The following howto uses Jease as an example, but it is applicable for every web-application which needs to generate pretty urls.
Jease tries really hard to make pretty urls simple. In order to achieve this goal, Jease relies on two concepts:
- Using a smart servlet-filter which can handle content contained within Jease or in the filesystem transparently without the need to add any prefix, extension or parameter. If a ressource can be resolved via Jease, it will be served, otherwise the request will be delegated to be served by the default handler of the servlet container.
- Jease is deployed as ROOT-application in your servlet container (e.g. Tomcat or Jetty), so no additional context-path is added in front of the path.
This works like a charm for one Jease-Instance. But what do you do if you want to run several independent Jease-instances from one physical server?
The simple approach would be to install and run several servlet containers on different ports and hide them via a proxy (like Apache)... but that's usually a waste of ressources.
A better approach is to deploy several instances within the same servlet container... but stop: we already deployed one Jease-instance as ROOT-application in our webapps-folder, so no second instance can take this special position.

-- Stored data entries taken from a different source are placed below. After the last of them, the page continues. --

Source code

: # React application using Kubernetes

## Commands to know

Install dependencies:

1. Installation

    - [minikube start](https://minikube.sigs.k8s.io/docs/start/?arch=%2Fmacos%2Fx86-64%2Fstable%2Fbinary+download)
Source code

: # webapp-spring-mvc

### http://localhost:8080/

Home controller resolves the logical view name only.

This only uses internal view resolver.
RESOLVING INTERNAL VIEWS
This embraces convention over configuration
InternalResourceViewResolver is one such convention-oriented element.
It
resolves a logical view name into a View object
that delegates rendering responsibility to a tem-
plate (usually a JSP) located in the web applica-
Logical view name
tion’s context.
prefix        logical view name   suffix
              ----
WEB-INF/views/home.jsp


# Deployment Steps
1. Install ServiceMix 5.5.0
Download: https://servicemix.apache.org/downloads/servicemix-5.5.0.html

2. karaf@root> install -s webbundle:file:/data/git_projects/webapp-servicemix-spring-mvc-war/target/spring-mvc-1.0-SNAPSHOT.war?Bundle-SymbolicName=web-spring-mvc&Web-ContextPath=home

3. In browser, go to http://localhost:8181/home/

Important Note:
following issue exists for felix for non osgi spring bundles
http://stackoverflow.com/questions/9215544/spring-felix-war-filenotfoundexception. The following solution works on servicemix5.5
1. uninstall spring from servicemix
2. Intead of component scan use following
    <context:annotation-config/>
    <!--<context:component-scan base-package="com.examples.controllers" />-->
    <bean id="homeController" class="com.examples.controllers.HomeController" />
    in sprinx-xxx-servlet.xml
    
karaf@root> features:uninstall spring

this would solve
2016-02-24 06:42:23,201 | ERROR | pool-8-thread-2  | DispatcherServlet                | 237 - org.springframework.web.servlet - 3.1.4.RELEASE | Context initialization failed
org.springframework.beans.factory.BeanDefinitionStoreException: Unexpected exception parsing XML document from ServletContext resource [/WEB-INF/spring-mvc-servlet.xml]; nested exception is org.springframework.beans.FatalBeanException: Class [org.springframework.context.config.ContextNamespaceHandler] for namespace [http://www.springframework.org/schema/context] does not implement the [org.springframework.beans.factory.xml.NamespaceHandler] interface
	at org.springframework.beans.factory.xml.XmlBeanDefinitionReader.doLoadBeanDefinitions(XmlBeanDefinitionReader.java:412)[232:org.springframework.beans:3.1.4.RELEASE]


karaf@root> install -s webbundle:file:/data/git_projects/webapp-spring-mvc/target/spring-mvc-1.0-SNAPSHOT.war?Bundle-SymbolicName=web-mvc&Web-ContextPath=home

But if we want to run independent sites for different domains, we can make use of a concept called "Virtual Hosting". A servlet contaienr is able to serve different applications depending on the requested domain.
Configure Tomcat to serve multiple sites
- Create a folder called "sites" in Tomcat (so "sites" and "webapps" are contained within the same directory in the root of your Tomcat-installation).

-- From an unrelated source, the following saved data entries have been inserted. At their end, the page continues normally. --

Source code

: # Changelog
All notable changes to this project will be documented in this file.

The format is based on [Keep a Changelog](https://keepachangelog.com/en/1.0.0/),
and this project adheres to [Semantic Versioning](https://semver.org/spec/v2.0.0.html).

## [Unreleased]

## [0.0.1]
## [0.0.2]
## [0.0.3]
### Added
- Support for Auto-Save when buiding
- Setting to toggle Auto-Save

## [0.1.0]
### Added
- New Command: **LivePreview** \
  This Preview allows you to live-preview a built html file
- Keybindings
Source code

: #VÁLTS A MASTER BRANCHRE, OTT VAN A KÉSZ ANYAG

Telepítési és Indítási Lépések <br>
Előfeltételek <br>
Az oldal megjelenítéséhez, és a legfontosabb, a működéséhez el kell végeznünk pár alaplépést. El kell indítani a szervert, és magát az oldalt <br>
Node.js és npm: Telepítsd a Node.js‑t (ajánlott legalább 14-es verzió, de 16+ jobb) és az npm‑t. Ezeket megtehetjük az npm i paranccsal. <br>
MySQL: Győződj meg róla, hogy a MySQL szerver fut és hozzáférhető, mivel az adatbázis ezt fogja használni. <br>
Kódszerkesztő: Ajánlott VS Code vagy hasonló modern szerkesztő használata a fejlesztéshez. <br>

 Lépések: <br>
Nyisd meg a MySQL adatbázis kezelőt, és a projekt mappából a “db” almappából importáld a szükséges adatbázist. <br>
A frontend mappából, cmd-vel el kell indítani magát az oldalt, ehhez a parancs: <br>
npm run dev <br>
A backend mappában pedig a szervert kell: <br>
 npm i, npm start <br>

- Create a subfolder "yourdomain.org" in sites.
- Copy a fresh (or already customized) ROOT.war from a Jease-Installation to "sites/yourdomain.org"

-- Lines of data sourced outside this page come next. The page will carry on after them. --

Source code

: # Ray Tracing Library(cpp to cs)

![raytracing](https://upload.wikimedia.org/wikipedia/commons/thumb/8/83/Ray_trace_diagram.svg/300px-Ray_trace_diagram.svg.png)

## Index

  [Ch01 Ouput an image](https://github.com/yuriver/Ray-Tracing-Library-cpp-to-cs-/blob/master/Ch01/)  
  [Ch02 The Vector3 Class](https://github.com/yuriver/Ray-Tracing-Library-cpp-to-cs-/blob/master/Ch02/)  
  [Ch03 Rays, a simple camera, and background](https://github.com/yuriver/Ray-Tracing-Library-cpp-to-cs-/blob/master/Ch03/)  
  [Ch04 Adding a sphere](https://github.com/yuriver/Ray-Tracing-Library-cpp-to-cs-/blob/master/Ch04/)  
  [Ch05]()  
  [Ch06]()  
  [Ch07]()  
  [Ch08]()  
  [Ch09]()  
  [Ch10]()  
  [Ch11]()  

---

- Now edit Tomcat/conf/server.xml and add a second entry for a new virtual host right below the definition for the default host (which is the first entry below):
... <!-- This entry is already contained in server.xml --> <Host name="localhost" appBase="webapps" unpackWARs="true" autoDeploy="true" xmlValidation="false" xmlNamespaceAware="false" /> <!-- This entry adds a virtual host for yourdomain.org --> <Host name="yourdomain.org" appBase="sites/yourdomain.org" unpackWARs="true" autoDeploy="true" xmlValidation="false" xmlNamespaceAware="false" /> ...
- Now restart Tomcat.
- From now on Tomcat serves all requests for http://yourdomain.org/ from the ROOT-application contained in "sites/yourdomain.org".
Configure Jetty to serve multiple sites
- Create a new folder called "sites" in the root directory of your Jetty installtion.
- Create a new folder jetty/sites/yourdomain.org/
- Copy ROOT.war to jetty/sites/yourdomain.org/
- Create a file with the following content to jetty/conf/yourdomain.xml:
<Configure class="org.eclipse.jetty.webapp.WebAppContext"> <Set name="contextPath">/</Set> <Set name="war"> <SystemProperty name="jetty.home"/>/sites/yourdomain.org/ROOT.war </Set> <Set name="virtualHosts"> <Array type="java.lang.String"> <Item>www.yourdomain.org</Item> </Array> </Set> </Configure>
- Now restart Jetty.
Configure Apache as proxy for a servlet container
If you're running Apache in front of your servlet container, you'll need to configure Apache as proxy server for your servlet container as follows:
<Proxy http://www.yourdomain.org:8080/> Order Allow,Deny Allow from all </Proxy> <VirtualHost *:80> ServerName yourdomain.org ServerAlias www.yourdomain.org ProxyPass / http://www.yourdomain.org:8080/ ProxyPassReverse / http://www.yourdomain.org:8080/ </VirtualHost>
This way you can easily add additional sites as well. That's easy, isn't it?